Sie waren der am längsten amtierende Finanzminister. Hätten Sie sich vorstellen können, dass die Mehrheit gar kein Steuergeschenk will?
Ach ja, in der Finanzpolitik sollte man sich nicht zu sehr nach Umfragen richten. Denn auch völlig richtige Reformen, wie die Erhöhung des Rentenalters von 65 auf 67 Jahre, werden von zwei Drittel der Deutschen abgelehnt. Wenn man danach geht, könnte man keine Politik mehr machen.
Zwei Drittel der Deutschen sind mit der Arbeit der Koalition in Berlin unzufrieden. Was macht sie falsch?
Auch das ist nicht neu. Am Anfang wird eine Regierung begrüßt. Wenn sie dann die ersten unangenehmen Dinge sagen muss, nimmt die Akzeptanz ab. Wir sind derzeit weltweit in einer schwierigen Zeit.

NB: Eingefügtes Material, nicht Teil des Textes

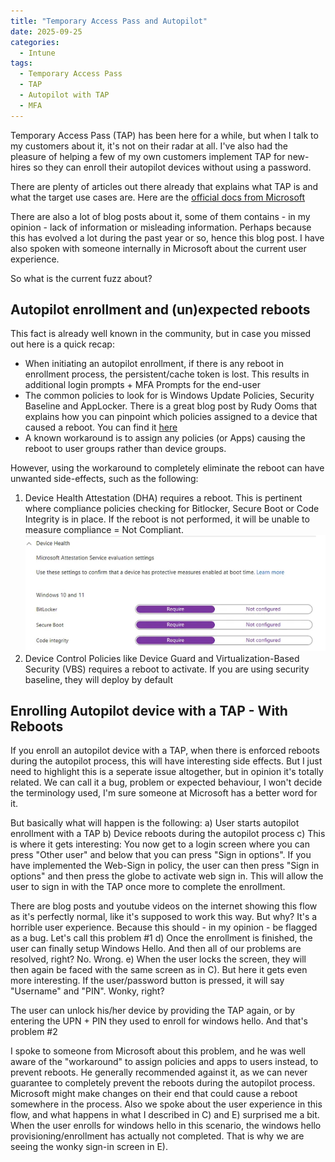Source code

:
 ```yaml
---
title: "Temporary Access Pass and Autopilot"
date: 2025-09-25
categories:
  - Intune
tags:
  - Temporary Access Pass
  - TAP
  - Autopilot with TAP
  - MFA
---
```


Temporary Access Pass (TAP) has been here for a while, but when I talk to my customers about it, it's not on their radar at all. I've also had the pleasure of helping a few of my own customers implement TAP for new-hires so they can enroll their autopilot devices without using a password.

There are plenty of articles out there already that explains what TAP is and what the target use cases are. Here are the [official docs from Microsoft](https://learn.microsoft.com/en-us/entra/identity/authentication/howto-authentication-temporary-access-pass)

There are also a lot of blog posts about it, some of them contains - in my opinion - lack of information or misleading information. Perhaps because this has evolved a lot during the past year or so, hence this blog post. I have also spoken with someone internally in Microsoft about the current user experience.

So what is the current fuzz about?

## Autopilot enrollment and (un)expected reboots

This fact is already well known in the community, but in case you missed out here is a quick recap:

* When initiating an autopilot enrollment, if there is any reboot in enrollment process, the persistent/cache token is lost. This results in additional login prompts + MFA Prompts for the end-user
* The common policies to look for is Windows Update Policies, Security Baseline and AppLocker. There is a great blog post by Rudy Ooms that explains how you can pinpoint which policies assigned to a device that caused a reboot. You can find it [here](https://patchmypc.com/blog/autopilot-unexpected-reboot-what-really-triggers-a-device-restart-and-how-to-fix-it/)
* A known workaround is to assign any policies (or Apps) causing the reboot to user groups rather than device groups.

However, using the workaround to completely eliminate the reboot can have unwanted side-effects, such as the following:

1) Device Health Attestation (DHA) requires a reboot. This is pertinent where compliance policies checking for Bitlocker, Secure Boot or Code Integrity is in place. If the reboot is not performed, it will be unable to measure compliance = Not Compliant.
![Compliance](/assets/images/2025-09-26-TAP-And-Autopilot/DHA-Bitlocker.png?raw=true "Compliance Policy DHA")
2) Device Control Policies like Device Guard and Virtualization-Based Security (VBS) requires a reboot to activate. If you are using security baseline, they will deploy by default

## Enrolling Autopilot device with a TAP - With Reboots

If you enroll an autopilot device with a TAP, when there is enforced reboots during the autopilot process, this will have interesting side effects. But I just need to highlight this is a seperate issue altogether, but in opinion it's totally related. We can call it a bug, problem or expected behaviour, I won't decide the terminology used, I'm sure someone at Microsoft has a better word for it.

But basically what will happen is the following:
a) User starts autopilot enrollment with a TAP
b) Device reboots during the autopilot process
c) This is where it gets interesting: You now get to a login screen where you can press "Other user" and below that you can press "Sign in options". If you have implemented the Web-Sign in policy, the user can then press "Sign in options" and then press the globe to activate web sign in. This will allow the user to sign in with the TAP once more to complete the enrollment.

There are blog posts and youtube videos on the internet showing this flow as it's perfectly normal, like it's supposed to work this way. But why? It's a horrible user experience. Because this should - in my opinion - be flagged as a bug. Let's call this problem #1
d) Once the enrollment is finished, the user can finally setup Windows Hello. And then all of our problems are resolved, right? No. Wrong.
e) When the user locks the screen, they will then again be faced with the same screen as in C). But here it gets even more interesting. If the user/password button is pressed, it will say "Username" and "PIN". Wonky, right?

The user can unlock his/her device by providing the TAP again, or by entering the UPN + PIN they used to enroll for windows hello. And that's problem #2

I spoke to someone from Microsoft about this problem, and he was well aware of the "workaround" to assign policies and apps to users instead, to prevent reboots. He generally recommended against it, as we can never guarantee to completely prevent the reboots during the autopilot process. Microsoft might make changes on their end that could cause a reboot somewhere in the process. Also we spoke about the user experience in this flow, and what happens in what I described in C) and E) surprised me a bit. When the user enrolls for windows hello in this scenario, the windows hello provisioning/enrollment has actually not completed. That is why we are seeing the wonky sign-in screen in E).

Mit Seehofer geht die Talfahrt der CSU weiter. Ist er der Richtige?
Ohne Zweifel und ohne jede Diskussion. Er kann für das, was in Bayern stattgefunden hat, nichts. Es ist ein Glücksfall, dass er, Georg Fahrenschon und auch Karl-Theodor zu Guttenberg aus der Bundespolitik kommen und durch die Vorgänge in der Landespolitik nicht tangiert sind.
Schwindsüchtig liegt die CSU in Kreuth darnieder.
Ich war einen Tag in Kreuth. Da hat die Landesgruppe einen aufgeräumten und guten Eindruck gemacht. Vor allem die sachliche Art, mit der der neue Landesgruppenchef Hans-Peter Friedrich die Dinge behandelt, gefällt mir gut. Und der Besuch des europäischen Präsidenten zeigt, dass die CSU nicht zu einer Bayernpartei schrumpft, sondern eine Partei mit europäischer Dimension bleibt.
Peter Gauweiler aber spricht schon von einer Verzwergung der CSU.
Er ist ein interessanter und intelligenter politischer Querdenker, der gern zu literarischen Formulierungen greift.
Was muss jetzt in Berlin passieren?
Man muss sich vor allem in der Finanzpolitik auf ein Gesamtkonzept einigen. Das sollte man aber nicht unter Druck machen, sondern wirklich die Steuerschätzung abwarten. Daraus ergeben sich Spielräume und Zwänge.
Wird die CSU wieder zur alten Stärke zurückfinden?
Sie wird sich sicher nicht mehr das Ziel 60 Prozent geben können und die SPD wird nicht mehr 40 Prozent erreichen. Alle Volksparteien tun sich schwer mit dem soziologischen Wandel. Doch ohne Volksparteien ist Deutschland nicht regierbar.